In the 1960s, Marcy Kronfeld was shopping at Dayton's with her two children and stopped at the Oak Grill for lunch.
The staff told her that women couldn't dine there unless they were accompanied by a male escort. "She said, 'I'm not moving, so you better serve me lunch,' " recalled husband Alan Kronfeld. "Marcy was a tough cookie, but she was also compassionate."
An accomplished St. Louis Park businesswoman who owned and operated Southside Care Center in Minneapolis, Marcy died at age 88 on May 31 at a hospice facility in Edina.
Born in 1929 in Houlton, Maine, the ambitious small-town girl went to New York to attend Barbizon Modeling School in Manhattan in the late 1940s. She worked an assortment of jobs, including one as an usherette at the Riverside movie theater. Alan, who grew up in New York, and a buddy had just gotten out of the Army and were being loud and boisterous during the movie.
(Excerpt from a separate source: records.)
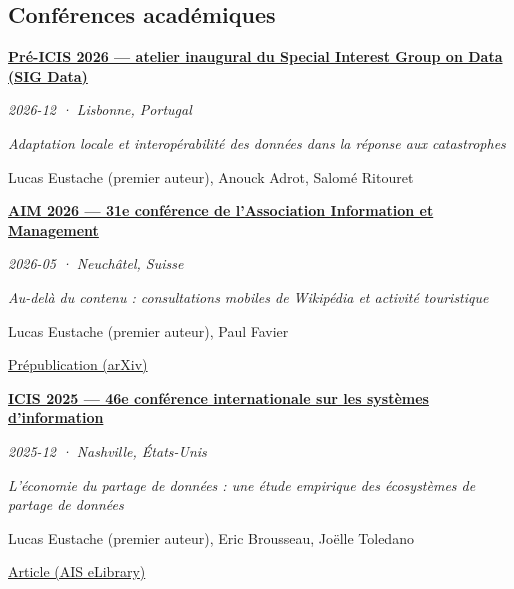 \documentclass[11pt,a4paper]{article}
\newlength{\cvindent}
\newenvironment{cvblock}[1][1]{%
  \par\noindent\hspace*{#1\cvindent}%
  \begin{minipage}{\dimexpr\linewidth-#1\cvindent\relax}%
}{%
  \end{minipage}\par
}
\newenvironment{cvdetails}{%
  \begin{list}{}{%
    \setlength{\leftmargin}{\cvindent}%
    \setlength{\rightmargin}{0pt}%
    \setlength{\topsep}{0.1em}%
    \setlength{\partopsep}{0pt}%
    \setlength{\parsep}{0.05em}%
    \setlength{\itemsep}{0pt}%
  }\item[]\small\ignorespaces
}{%
  \end{list}
}
\begin{document}
\subsection*{Conférences académiques}
\begin{cvblock}[2]
\textbf{\href{https://communities.aisnet.org/data/data-events/inaugural-workshop-in-icis-2026-lisbon}{Pré-ICIS 2026 --- atelier inaugural du Special Interest Group on Data (SIG Data)}}\par
\begin{cvdetails}
{\small\itshape 2026-12 · Lisbonne, Portugal}\par
\textit{Adaptation locale et interopérabilité des données dans la réponse aux catastrophes}\par
{\small Lucas Eustache (premier auteur), Anouck Adrot, Salomé Ritouret}\par
\end{cvdetails}
\end{cvblock}\par\vspace{0.35em}

\begin{cvblock}[2]
\textbf{\href{https://aim2026.sciencesconf.org/}{AIM 2026 --- 31e conférence de l'Association Information et Management}}\par
\begin{cvdetails}
{\small\itshape 2026-05 · Neuchâtel, Suisse}\par
\textit{Au-delà du contenu : consultations mobiles de Wikipédia et activité touristique}\par
{\small Lucas Eustache (premier auteur), Paul Favier}\par
\href{https://arxiv.org/abs/2606.29991}{Prépublication (arXiv)}\par
\end{cvdetails}
\end{cvblock}\par\vspace{0.35em}

\begin{cvblock}[2]
\textbf{\href{https://aisel.aisnet.org/icis2025/sharing_econ/sharing_econ/6/}{ICIS 2025 --- 46e conférence internationale sur les systèmes d'information}}\par
\begin{cvdetails}
{\small\itshape 2025-12 · Nashville, États-Unis}\par
\textit{L'économie du partage de données : une étude empirique des écosystèmes de partage de données}\par
{\small Lucas Eustache (premier auteur), Eric Brousseau, Joëlle Toledano}\par
\href{https://aisel.aisnet.org/icis2025/sharing_econ/sharing_econ/6/}{Article (AIS eLibrary)}\par
\end{cvdetails}
\end{cvblock}\par\vspace{0.35em}
\end{document}
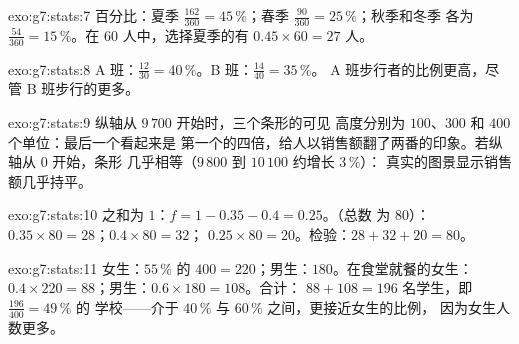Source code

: \begin{solution}{exo:g7:stats:7}
百分比：夏季 $\frac{162}{360} = 45\,\%$；春季
$\frac{90}{360} = 25\,\%$；秋季和冬季
各为 $\frac{54}{360} = 15\,\%$。在 $60$ 人中，选择夏季的有
$0.45 \times 60 = 27$ 人。
\end{solution}

\begin{solution}{exo:g7:stats:8}
A 班：$\frac{12}{30} = 40\,\%$。B 班：$\frac{14}{40} = 35\,\%$。
A 班步行者的比例更高，尽管
B 班步行的更多。
\end{solution}

\begin{solution}{exo:g7:stats:9}
纵轴从 $9\,700$ 开始时，三个条形的可见
高度分别为 $100$、$300$ 和 $400$ 个单位：最后一个看起来是
第一个的四倍，给人以销售额翻了两番的印象。若纵轴从 $0$ 开始，条形
几乎相等（$9\,800$ 到 $10\,100$ 约增长 $3\,\%$）：
真实的图景显示销售额几乎持平。
\end{solution}

\begin{solution}{exo:g7:stats:10}
之和为 $1$：$f = 1 - 0.35 - 0.4 = 0.25$。（总数
为 $80$）：$0.35 \times 80 = 28$；$0.4 \times 80 = 32$；
$0.25 \times 80 = 20$。检验：$28 + 32 + 20 = 80$。
\end{solution}

\begin{solution}{exo:g7:stats:11}
女生：$55\,\%$ 的 $400 = 220$；男生：$180$。在食堂就餐的女生：
$0.4 \times 220 = 88$；男生：$0.6 \times 180 = 108$。合计：
$88 + 108 = 196$ 名学生，即 $\frac{196}{400} = 49\,\%$ 的
学校——介于 $40\,\%$ 与 $60\,\%$ 之间，更接近女生的比例，
因为女生人数更多。
\end{solution}

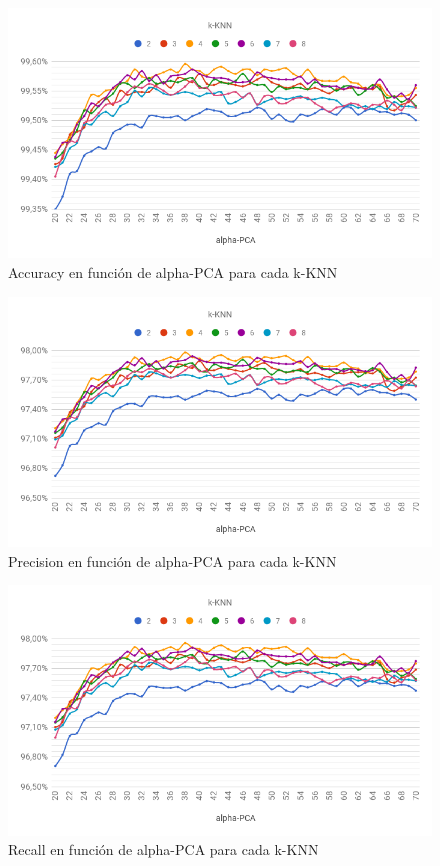 \begin{figure}[h]
    \centering
    \includegraphics[width=\textwidth]{graficos/cv2_accuracy.png}
    \caption{Accuracy en función de alpha-PCA para cada k-KNN}
    \label{fig:cv2_accuracy}
\end{figure}

\begin{figure}[h]
    \centering
    \includegraphics[width=\textwidth]{graficos/cv2_precision.png}
    \caption{Precision en función de alpha-PCA para cada k-KNN}
    \label{fig:cv2_precision}
\end{figure}

\begin{figure}[H]
    \centering
    \includegraphics[width=\textwidth]{graficos/cv2_recall.png}
    \caption{Recall en función de alpha-PCA para cada k-KNN}
    \label{fig:cv2_recall}
\end{figure}

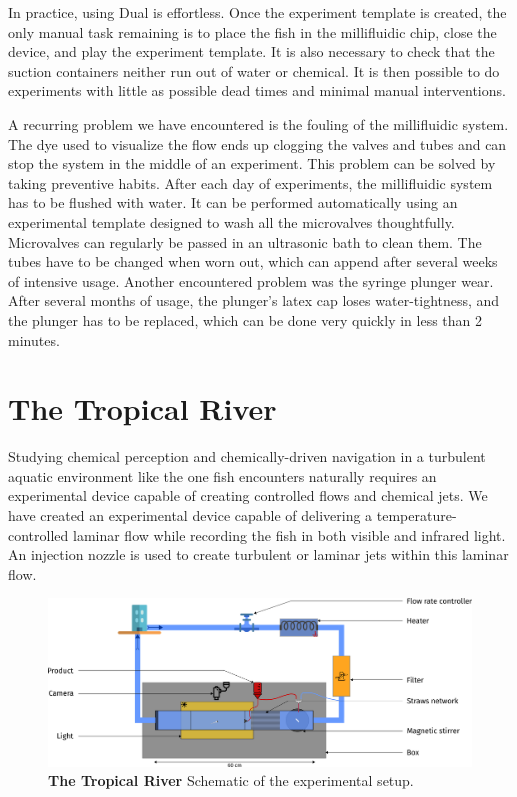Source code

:   In practice, using Dual is effortless. Once the experiment template is created, the only manual task remaining is to place the fish in the millifluidic chip, close the device, and play the experiment template. It is also necessary to check that the suction containers neither run out of water or chemical. It is then possible to do experiments with little as possible dead times and minimal manual interventions.

  A recurring problem we have encountered is the fouling of the millifluidic system. The dye used to visualize the flow ends up clogging the valves and tubes and can stop the system in the middle of an experiment. This problem can be solved by taking preventive habits. After each day of experiments, the millifluidic system has to be flushed with water. It can be performed automatically using an experimental template designed to wash all the microvalves thoughtfully. Microvalves can regularly be passed in an ultrasonic bath to clean them. The tubes have to be changed when worn out, which can append after several weeks of intensive usage. Another encountered problem was the syringe plunger wear. After several months of usage, the plunger's latex cap loses water-tightness, and the plunger has to be replaced, which can be done very quickly in less than 2 minutes.

  \section{The Tropical River}
  Studying chemical perception and chemically-driven navigation in a turbulent aquatic environment like the one fish encounters naturally requires an experimental device capable of creating controlled flows and chemical jets. We have created an experimental device capable of delivering a temperature-controlled laminar flow while recording the fish in both visible and infrared light. An injection nozzle is used to create turbulent or laminar jets within this laminar flow.

    \begin{figure}[h]
      \centering
      \includegraphics[width=1\textwidth]{part_2/assets/river.png}
      \caption{\textbf{The Tropical River} Schematic of the experimental setup.}
      \label{river}
    \end{figure}

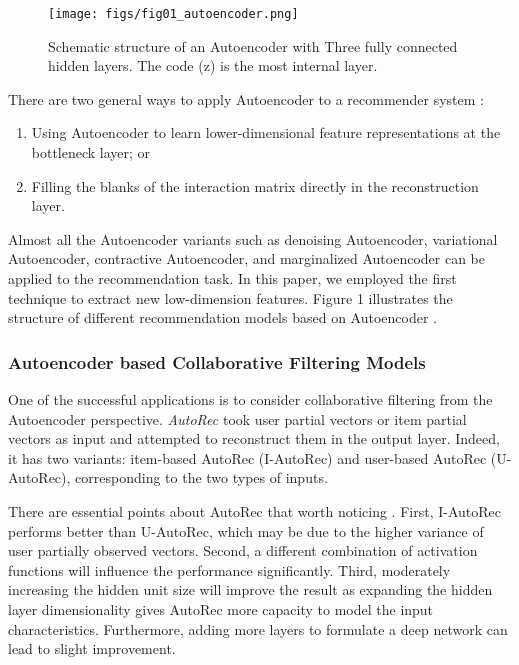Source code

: \documentclass[a4paper,fleqn]{cas-dc}
\begin{document}
\begin{figure}
	\centering
	\texttt{[image: figs/fig01\_autoencoder.png]}
	\caption{Schematic structure of an Autoencoder with Three fully connected hidden layers. The code (z) is the most internal layer.}
	\label{FIG:01}
\end{figure}

There are two general ways to apply Autoencoder to a recommender system \citep{29zhang2019a}:
\begin{enumerate}
	\item Using Autoencoder to learn lower-dimensional feature representations at the bottleneck layer; or
	\item Filling the blanks of the interaction matrix directly in the reconstruction layer.

\end{enumerate}

Almost all the Autoencoder variants such as denoising Autoencoder, variational Autoencoder, contractive Autoencoder, and marginalized Autoencoder can be applied to the recommendation task. In this paper, we employed the first technique to extract new low-dimension features. Figure 1 illustrates the structure of different recommendation models based on Autoencoder \citep{29zhang2019a}.



\subsubsection{Autoencoder based Collaborative Filtering Models}
One of the successful applications is to consider collaborative filtering from the Autoencoder perspective. \textit{AutoRec} \citep{25sedhain2015a} took user partial vectors  or item partial vectors  as input and attempted to reconstruct them in the output layer. Indeed, it has two variants: item-based AutoRec (I-AutoRec) and user-based AutoRec (U-AutoRec), corresponding to the two types of inputs.

There are essential points about AutoRec that worth noticing \citep{29zhang2019a}. First, I-AutoRec performs better than U-AutoRec, which may be due to the higher variance of user partially observed vectors. Second, a different combination of activation functions will influence the performance significantly. Third, moderately increasing the hidden unit size will improve the result as expanding the hidden layer dimensionality gives AutoRec more capacity to model the input characteristics. Furthermore, adding more layers to formulate a deep network can lead to slight improvement.
\end{document}

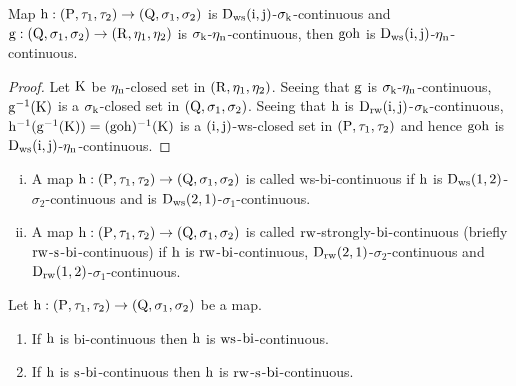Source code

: \begin{thm}\label{thm7.4.29}
Map $\mathrm{h}:(\mathrm{P}, \tau_1, \tau_2 )\to (\mathrm{Q}, \sigma_{1}, \sigma_{2} )$ is $\mathrm{D}_{\mathrm{ws}} (\mathrm{i}, \mathrm{j})$-$\sigma_{\mathrm{k}}$-continuous and $\mathrm{g}: (\mathrm{Q}, \sigma_{1}, \sigma_{2} )\to (\mathrm{R}, \eta_{1}, \eta_{2})$ is $\sigma_{\mathrm{k}}$-$\eta_{\mathrm{n}}$-continuous, then $\mathrm{goh}$ is $\mathrm{D}_{\mathrm{ws}} (\mathrm{i}, \mathrm{j})$-$\eta_{\mathrm{n}}$-continuous.
\end{thm}

\begin{proof}
Let $\mathrm{K}$ be $\eta_{\mathrm{n}}$-closed set in $(\mathrm{R}, \eta_{1}, \eta_{2} )$. Seeing that $\mathrm{g}$ is $\sigma_{\mathrm{k}}$-$\eta_{\mathrm{n}}$-continuous, $\mathrm{g}^{-1}(\mathrm{K})$ is a $\sigma_{\mathrm{k}}$-closed set in $(\mathrm{Q}, \sigma_{1}, \sigma_{2} )$. Seeing that $\mathrm{h}$ is $\mathrm{D}_{\mathrm{rw}}(\mathrm{i}, \mathrm{j})$-$\sigma_{\mathrm{k}}$-continuous, $\mathrm{h}^{-1} (\mathrm{g}^{-1}(\mathrm{K}))= (\mathrm{goh})^{-1} (\mathrm{K})$ is a $(\mathrm{i},\mathrm{j})$-ws-closed set in $(\mathrm{P}, \tau_1, \tau_2 )$ and hence $\mathrm{goh}$ is $\mathrm{D}_{\mathrm{ws}} (\mathrm{i}, \mathrm{j})$-$\eta_{\mathrm{n}}$-continuous.
\end{proof}

\begin{dfn}\label{defi7.4.30}
\begin{enumerate}[(i)]
\item A map $\mathrm{h}:(\mathrm{P}, \tau_1, \tau_2 )\to (\mathrm{Q}, \sigma_{1}, \sigma_{2} )$ is called ws-bi-continuous if $\mathrm{h}$ is $\mathrm{D}_{\mathrm{ws}} (1,2)$-$\sigma_{2}$-continuous and is $\mathrm{D}_{\mathrm{ws}} (2, 1)$-$\sigma_{1}$-continuous.

\item A map $\mathrm{h}:(\mathrm{P}, \tau_1, \tau_2 )\to (\mathrm{Q}, \sigma_{1}, \sigma_{2} )$ is called $\mathrm{rw}$-strongly-$\mathrm{bi}$-continuous (briefly $\mathrm{rw}$-$\mathrm{s}$-$\mathrm{bi}$-continuous) if $\mathrm{h}$ is $\mathrm{rw}$-$\mathrm{bi}$-continuous, $\mathrm{D}_{\mathrm{rw}} (2, 1)$-$\sigma_{2}$-continuous and\break $\mathrm{D}_{\mathrm{rw}}(1, 2)$-$\sigma_{1}$-continuous.
\end{enumerate}
\end{dfn}

\begin{thm}\label{thm7.4.31}
Let $\mathrm{h}: (\mathrm{P}, \tau_1, \tau_2 )\to (\mathrm{Q}, \sigma_{1}, \sigma_{2} )$ be a map.
\begin{enumerate}[(1)]
\item If $\mathrm{h}$ is bi-continuous then $\mathrm{h}$ is $\mathrm{ws}$-$\mathrm{bi}$-continuous.
\item If $\mathrm{h}$ is $\mathrm{s}$-$\mathrm{bi}$-continuous then $\mathrm{h}$ is $\mathrm{rw}$-$\mathrm{s}$-$\mathrm{bi}$-continuous.
\end{enumerate}
\end{thm}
"A lovely usherette came down the aisle and asked us to be quiet," he said. "I found out she lived right across the street from me." After dating and "having a ball," the couple got married at a Texas Army base in 1950 before Alan was shipped off to fight in the Korean War.
After Alan returned home, the Kronfelds lived in Colorado, then Maine before moving to Minnesota with their two children. Alan was an electrical engineer. Marcy started selling real estate in the 1960s. In 1974, she earned her Real Estate Broker license and open Marcy Kronfeld Realty.
"She had an entrepreneurial spirit and was ambitious," said son Richard Kronfeld, Minneapolis comedian, actor and screenwriter. "It rubbed off on me." Daughter Rosalind Kronfeld Wilbanks remembers going to open houses with her mother, who also sold vacant land to developers to establish new neighborhoods and earned Top Realtor of the Month honors. "She helped me buy my first condo in the 1980s in St. Louis Park," Wilbanks said.
Marcy often listed senior care facilities for sale, and in 1977 she bought the Southside Care Center, an 18-bed residential nursing facility without experience in the industry — and without telling her husband. "She would always say "If a man can do it, I can do it,' " Alan said.